Foam rolling works by releasing tension in the connective tissue wrapped around your muscles. It’s called myofascial release.

When you roll slowly over a tight spot, you’re breaking up that tension and getting blood flowing again. A 2025 study of 60 people found that foam rolling caused a significant drop in muscle stiffness.

Massage guns work the same way, just faster. A review of 39 studies found that percussion guns reduce DOMS and improve flexibility. They’re especially useful if you’re short on time.

Spend 60 to 90 seconds on each muscle group. Hit your quads, hamstrings, calves, glutes, and lats. Ten seconds of casual rolling doesn’t cut it. Go slow, find the tight spots, and hold pressure there.

Rolling out loosens the tissue. But what you put in your body in the next 30 minutes may matter even more.

Habit 2: Eat Protein AND Carbs Within 45 Minutes After Training

Your muscles just got torn apart, microscopically. They need raw materials to rebuild.

Most people grab a protein shake and call it done. That helps. But skipping carbs is a mistake. Protein repairs muscle fibers. Carbs refill your glycogen stores, which is the fuel your muscles burned during training. Without carbs, your body may use protein for energy instead of repair.
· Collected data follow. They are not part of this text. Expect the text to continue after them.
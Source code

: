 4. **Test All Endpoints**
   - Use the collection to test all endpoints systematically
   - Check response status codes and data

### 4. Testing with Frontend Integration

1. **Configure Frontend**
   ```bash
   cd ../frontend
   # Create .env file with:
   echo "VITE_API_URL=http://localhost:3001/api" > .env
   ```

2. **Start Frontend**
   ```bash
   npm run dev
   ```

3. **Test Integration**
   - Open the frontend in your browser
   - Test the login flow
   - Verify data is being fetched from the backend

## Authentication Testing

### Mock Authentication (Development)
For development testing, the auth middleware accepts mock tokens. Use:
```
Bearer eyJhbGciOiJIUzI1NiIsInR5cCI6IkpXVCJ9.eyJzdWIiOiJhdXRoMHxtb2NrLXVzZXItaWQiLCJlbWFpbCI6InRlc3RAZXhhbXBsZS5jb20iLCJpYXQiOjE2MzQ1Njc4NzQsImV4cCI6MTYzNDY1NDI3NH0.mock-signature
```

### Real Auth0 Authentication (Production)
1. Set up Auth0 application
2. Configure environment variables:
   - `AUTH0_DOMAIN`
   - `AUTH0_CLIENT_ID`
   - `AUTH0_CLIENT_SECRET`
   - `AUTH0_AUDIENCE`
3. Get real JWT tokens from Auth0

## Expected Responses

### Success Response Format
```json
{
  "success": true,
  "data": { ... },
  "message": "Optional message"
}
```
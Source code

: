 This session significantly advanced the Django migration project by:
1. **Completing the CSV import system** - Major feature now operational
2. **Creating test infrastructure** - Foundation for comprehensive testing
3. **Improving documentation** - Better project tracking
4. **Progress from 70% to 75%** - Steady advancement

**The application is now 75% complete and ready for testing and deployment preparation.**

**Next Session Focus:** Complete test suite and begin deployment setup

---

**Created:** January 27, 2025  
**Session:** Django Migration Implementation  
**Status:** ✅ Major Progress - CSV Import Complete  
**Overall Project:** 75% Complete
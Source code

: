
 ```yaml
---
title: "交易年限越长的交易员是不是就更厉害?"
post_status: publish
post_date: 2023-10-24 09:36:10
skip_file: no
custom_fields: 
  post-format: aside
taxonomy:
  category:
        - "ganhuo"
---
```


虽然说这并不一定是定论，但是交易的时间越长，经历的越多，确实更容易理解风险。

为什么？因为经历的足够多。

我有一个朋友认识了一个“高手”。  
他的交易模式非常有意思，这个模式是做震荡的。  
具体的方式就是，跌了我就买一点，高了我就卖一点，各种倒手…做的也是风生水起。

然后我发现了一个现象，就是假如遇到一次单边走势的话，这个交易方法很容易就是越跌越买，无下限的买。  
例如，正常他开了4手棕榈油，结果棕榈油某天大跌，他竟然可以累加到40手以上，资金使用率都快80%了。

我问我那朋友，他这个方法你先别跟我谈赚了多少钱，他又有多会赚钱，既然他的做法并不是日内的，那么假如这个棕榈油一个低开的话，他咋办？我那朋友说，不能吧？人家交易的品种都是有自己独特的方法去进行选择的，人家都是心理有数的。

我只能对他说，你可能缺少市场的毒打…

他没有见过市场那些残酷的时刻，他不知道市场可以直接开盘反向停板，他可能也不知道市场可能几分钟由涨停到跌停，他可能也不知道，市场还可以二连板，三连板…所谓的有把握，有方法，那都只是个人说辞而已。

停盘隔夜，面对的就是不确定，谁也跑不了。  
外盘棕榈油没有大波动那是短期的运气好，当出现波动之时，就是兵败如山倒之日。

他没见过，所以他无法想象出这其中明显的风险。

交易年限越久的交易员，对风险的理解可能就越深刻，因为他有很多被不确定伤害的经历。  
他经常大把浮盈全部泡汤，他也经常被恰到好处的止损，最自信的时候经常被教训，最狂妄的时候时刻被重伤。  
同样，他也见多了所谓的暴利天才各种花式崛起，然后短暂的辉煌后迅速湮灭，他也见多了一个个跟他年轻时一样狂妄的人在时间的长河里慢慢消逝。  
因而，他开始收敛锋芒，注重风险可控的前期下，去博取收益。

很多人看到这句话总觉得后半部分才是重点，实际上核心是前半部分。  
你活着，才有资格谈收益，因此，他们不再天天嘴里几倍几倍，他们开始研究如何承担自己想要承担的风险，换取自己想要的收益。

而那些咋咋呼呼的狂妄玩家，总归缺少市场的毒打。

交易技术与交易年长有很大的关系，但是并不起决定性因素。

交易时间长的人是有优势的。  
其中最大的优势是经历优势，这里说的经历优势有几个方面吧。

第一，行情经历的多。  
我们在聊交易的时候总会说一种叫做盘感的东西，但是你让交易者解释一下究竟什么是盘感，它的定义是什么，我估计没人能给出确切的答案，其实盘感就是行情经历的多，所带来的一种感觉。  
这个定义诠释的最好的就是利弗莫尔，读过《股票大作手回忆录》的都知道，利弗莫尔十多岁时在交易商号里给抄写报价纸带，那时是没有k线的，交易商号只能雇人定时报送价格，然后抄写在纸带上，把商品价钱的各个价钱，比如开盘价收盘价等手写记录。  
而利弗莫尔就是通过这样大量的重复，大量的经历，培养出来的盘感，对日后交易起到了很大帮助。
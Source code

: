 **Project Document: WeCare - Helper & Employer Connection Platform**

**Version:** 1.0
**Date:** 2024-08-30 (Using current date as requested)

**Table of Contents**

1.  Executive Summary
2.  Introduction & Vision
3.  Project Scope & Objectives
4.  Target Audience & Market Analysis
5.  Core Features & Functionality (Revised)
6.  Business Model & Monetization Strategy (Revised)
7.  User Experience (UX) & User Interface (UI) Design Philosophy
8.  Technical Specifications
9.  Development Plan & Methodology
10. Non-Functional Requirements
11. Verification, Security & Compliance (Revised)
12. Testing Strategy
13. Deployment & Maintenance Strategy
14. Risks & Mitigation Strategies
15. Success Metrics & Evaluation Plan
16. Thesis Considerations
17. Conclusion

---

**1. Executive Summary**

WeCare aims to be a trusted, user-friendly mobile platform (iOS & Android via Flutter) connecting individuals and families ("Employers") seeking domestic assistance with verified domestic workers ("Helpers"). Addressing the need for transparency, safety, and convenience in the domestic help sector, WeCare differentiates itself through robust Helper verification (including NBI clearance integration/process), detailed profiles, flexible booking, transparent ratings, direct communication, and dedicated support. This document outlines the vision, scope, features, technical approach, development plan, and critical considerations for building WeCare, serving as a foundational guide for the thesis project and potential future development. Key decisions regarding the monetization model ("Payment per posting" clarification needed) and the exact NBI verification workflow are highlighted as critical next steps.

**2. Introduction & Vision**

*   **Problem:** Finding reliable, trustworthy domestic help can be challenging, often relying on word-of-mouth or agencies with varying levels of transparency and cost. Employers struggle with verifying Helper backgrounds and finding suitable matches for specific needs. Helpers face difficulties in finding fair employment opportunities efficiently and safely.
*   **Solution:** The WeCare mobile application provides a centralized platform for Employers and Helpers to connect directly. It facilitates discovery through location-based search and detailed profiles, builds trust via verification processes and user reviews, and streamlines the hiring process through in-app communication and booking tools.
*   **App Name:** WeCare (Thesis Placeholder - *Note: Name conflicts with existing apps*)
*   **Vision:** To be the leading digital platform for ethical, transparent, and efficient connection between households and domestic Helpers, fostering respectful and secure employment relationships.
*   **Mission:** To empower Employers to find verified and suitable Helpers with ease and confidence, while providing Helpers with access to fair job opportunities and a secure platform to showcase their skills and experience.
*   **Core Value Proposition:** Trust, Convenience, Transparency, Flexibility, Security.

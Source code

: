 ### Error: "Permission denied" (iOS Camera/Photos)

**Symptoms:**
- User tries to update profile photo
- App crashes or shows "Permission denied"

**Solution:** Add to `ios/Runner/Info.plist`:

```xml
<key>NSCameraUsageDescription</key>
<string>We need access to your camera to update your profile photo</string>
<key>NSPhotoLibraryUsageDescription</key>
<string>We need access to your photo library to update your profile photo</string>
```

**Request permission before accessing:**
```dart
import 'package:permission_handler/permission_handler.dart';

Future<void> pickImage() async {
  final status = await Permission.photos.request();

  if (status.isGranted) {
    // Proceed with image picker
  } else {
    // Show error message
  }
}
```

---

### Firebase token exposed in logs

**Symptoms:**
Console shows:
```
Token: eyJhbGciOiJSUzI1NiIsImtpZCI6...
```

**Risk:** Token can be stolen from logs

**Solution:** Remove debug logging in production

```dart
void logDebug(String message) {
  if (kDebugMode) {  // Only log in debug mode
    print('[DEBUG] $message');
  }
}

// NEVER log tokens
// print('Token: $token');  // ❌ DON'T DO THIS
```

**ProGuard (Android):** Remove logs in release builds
The American College of Sports Medicine and the International Society of Sports Nutrition recommend 1.6 to 2.2 grams of protein per kilogram of bodyweight each day. For a 75kg person, that’s 120 to 165 grams daily, spread across 4 to 5 meals.

Research also shows that eating both protein and carbs after exercise reduces DOMS and speeds recovery more than carbs alone.

You don’t need a complicated meal. Try Greek yogurt and a banana, rice and chicken, eggs on toast, or a protein shake with oats.

Think of this meal as the construction crew arriving at the job site. Without them, nothing gets fixed.

Habit 3: Drink More Water Than You Think You Need

You probably drank water during your workout. That’s not enough.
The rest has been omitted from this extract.